La concretezza prima di tutto

«In carcere bisogna lavorare in concreto. I corsi proposti sia negli istituti per minori sia per adulti devono essere dei corsi che abbiano un aggancio con la realtà, se no è solo tempo perduto. Il territorio deve entrare in carcere», dice Alessia La Villa, che lavora nel carcere di Livorno e nella sezione distaccata sull’isola di Gorgona, l’ultima isola carcere d’Italia dove i detenuti (attualmente circa 85) sono “sconsegnati”, girano liberamente sull’isola: c’è chi si occupa delle vigne, chi della cura degli animali, chi del forno. «La modalità del territorio che entra nel carcere è una modalità vincente nella misura in cui, se l’attività è reale e concreta, come l’azienda vinicola dei Marchesi Frescobaldi che ormai da più di 10 anni sull’isola di Gorgona forma i detenuti all’interno delle vigne, a questa specifica professionalità e ne assume alcuni, quando escono dal carcere. Bisogna fare una distinzione tra trattamento e intrattenimento: è importante l’aggancio con la vita reale, quello che i detenuti chiedono è un lavoro quando escono, che consenta loro di tornare fuori con nuove prospettive». Nel libro non abbiamo voluto fare nessuna censura. Abbiamo voluto che questo libro fosse reale fino in fondo. Il ragazzo in copertina è stato fotografato da un poliziotto, è un detenuto sull’isola di Gorgona che suona veramente la chitarra e ha accettato di farsi fotografare.
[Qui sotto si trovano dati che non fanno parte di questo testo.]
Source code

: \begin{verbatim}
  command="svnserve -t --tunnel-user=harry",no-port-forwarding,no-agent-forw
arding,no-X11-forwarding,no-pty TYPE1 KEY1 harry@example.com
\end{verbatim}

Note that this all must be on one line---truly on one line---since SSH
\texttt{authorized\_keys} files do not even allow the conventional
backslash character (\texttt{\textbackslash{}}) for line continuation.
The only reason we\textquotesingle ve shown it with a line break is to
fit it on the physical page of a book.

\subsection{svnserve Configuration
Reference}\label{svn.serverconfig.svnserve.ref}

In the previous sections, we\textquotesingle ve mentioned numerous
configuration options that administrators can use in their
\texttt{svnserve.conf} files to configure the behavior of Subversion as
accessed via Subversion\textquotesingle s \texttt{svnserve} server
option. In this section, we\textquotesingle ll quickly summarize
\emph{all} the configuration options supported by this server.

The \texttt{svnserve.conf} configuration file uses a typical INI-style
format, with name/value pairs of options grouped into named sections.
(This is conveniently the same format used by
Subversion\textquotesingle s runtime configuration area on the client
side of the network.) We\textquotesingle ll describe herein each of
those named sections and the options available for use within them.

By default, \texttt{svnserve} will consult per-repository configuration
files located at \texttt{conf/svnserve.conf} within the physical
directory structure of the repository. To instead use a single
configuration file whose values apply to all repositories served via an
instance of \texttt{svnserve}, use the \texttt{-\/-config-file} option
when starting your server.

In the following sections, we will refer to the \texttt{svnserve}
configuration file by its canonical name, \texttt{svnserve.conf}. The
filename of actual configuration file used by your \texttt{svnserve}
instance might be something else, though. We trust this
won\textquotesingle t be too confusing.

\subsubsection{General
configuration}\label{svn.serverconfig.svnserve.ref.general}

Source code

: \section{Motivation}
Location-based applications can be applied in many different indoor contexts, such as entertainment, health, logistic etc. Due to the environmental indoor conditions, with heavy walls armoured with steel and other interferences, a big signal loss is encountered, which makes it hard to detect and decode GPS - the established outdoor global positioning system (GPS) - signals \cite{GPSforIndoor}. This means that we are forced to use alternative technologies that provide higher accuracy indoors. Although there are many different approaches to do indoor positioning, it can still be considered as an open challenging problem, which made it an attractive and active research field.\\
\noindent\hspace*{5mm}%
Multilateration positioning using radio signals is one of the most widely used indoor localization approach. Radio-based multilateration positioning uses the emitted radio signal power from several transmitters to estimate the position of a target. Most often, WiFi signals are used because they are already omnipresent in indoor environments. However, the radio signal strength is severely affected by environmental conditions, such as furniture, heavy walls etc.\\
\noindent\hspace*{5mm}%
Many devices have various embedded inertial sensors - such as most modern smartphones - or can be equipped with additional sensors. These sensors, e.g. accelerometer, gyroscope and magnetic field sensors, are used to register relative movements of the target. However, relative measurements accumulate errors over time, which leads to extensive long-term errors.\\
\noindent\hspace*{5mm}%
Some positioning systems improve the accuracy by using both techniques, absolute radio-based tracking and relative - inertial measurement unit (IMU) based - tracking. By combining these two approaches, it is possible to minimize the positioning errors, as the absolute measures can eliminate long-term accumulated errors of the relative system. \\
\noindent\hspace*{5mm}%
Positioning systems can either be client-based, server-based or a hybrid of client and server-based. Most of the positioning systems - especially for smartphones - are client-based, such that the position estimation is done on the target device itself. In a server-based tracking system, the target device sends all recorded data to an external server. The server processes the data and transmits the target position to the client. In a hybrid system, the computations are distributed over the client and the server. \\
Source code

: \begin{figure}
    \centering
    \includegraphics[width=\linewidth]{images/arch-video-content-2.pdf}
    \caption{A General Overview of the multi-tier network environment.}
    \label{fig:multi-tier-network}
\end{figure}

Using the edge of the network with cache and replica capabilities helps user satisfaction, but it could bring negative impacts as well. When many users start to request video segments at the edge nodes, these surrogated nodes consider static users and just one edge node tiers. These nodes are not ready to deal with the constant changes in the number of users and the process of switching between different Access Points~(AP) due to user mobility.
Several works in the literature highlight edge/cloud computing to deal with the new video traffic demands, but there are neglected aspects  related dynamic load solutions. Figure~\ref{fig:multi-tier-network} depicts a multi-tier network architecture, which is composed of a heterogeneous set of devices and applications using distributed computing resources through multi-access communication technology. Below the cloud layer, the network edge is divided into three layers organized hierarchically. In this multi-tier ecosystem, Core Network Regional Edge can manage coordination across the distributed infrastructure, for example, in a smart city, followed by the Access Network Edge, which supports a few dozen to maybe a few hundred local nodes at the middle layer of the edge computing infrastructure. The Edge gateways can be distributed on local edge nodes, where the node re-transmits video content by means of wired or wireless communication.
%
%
Siamo riusciti, nel nostro lavoro, a creare una squadra, il detenuto si fida e sa che, dietro quella persona che lo sta fotografando, c’è un grande lavoro».

Sicurezza e trattamento non sono e non possono essere anime conflittuali di un sistema sicuramente migliorabile, sono anime complementari

Leandro Vanni

Un libro a quattro mani: un’educatrice e un ispettore

«Colpisce molto il fatto che questo libro sia stato scritto da un’educatrice e da un ispettore. In realtà, sicurezza e trattamento non sono e non possono essere anime conflittuali di un sistema sicuramente migliorabile, sono anime complementari. La cosa buffa è che ci siamo ritrovati, con una stessa visione, a raccontare il carcere attraverso la musica». A parlare è Leandro Vanni, ispettore superiore di Polizia penitenziaria nel carcere di Livorno, da 30 anni, coautore di Metà giardino, metà galera. «Un ispettore di polizia penitenziaria nell’immaginario collettivo non viene di solito, associato a canzoni di Vecchioni. Sia io sia Alessia La Villa siamo “vecchioniani”. Nel libro parliamo anche delle canzoni di artisti quali Daniele Silvestri, 99 Posse, Matteo Paolillo, autore della fortunatissima colonna sonora della serie televisiva Mare fuori, che è diventato un po’ il tormentone degli ultimi tempi amplificato dalla tv, e che tocca il tema della detenzione minorile». “Tornano a casa i secondini piano piano, tornano a casa dai bambini sul divano. Dove saranno i mostri della cella? Sono rinchiusi in un armadio su una stampella”, canta Mannarino nella canzone Scendi giù. «Tra le canzoni più recenti, è tra le più interessanti e più crude, una sorta di ballata che si riferisce a fatti di cronaca incontrovertibili, come quelli di Federico Aldrovandi e di Stefano Cucchi. È un testo in cui la denuncia è forte nei confronti della polizia penitenziaria, si impone una riflessione su certi episodi che, negli ultimi tempi, hanno caratterizzato un contesto difficile e fortemente mutato. I problemi sono tanti nel mondo della detenzione italiana, non solo di natura custodiale, ma anche di natura trattamentale e sanitaria. Voltaire affermava che “Il grado di civiltà di un paese si misura osservando la condizione delle sue carceri”. La situazione delle carceri italiane è sotto gli occhi di tutti».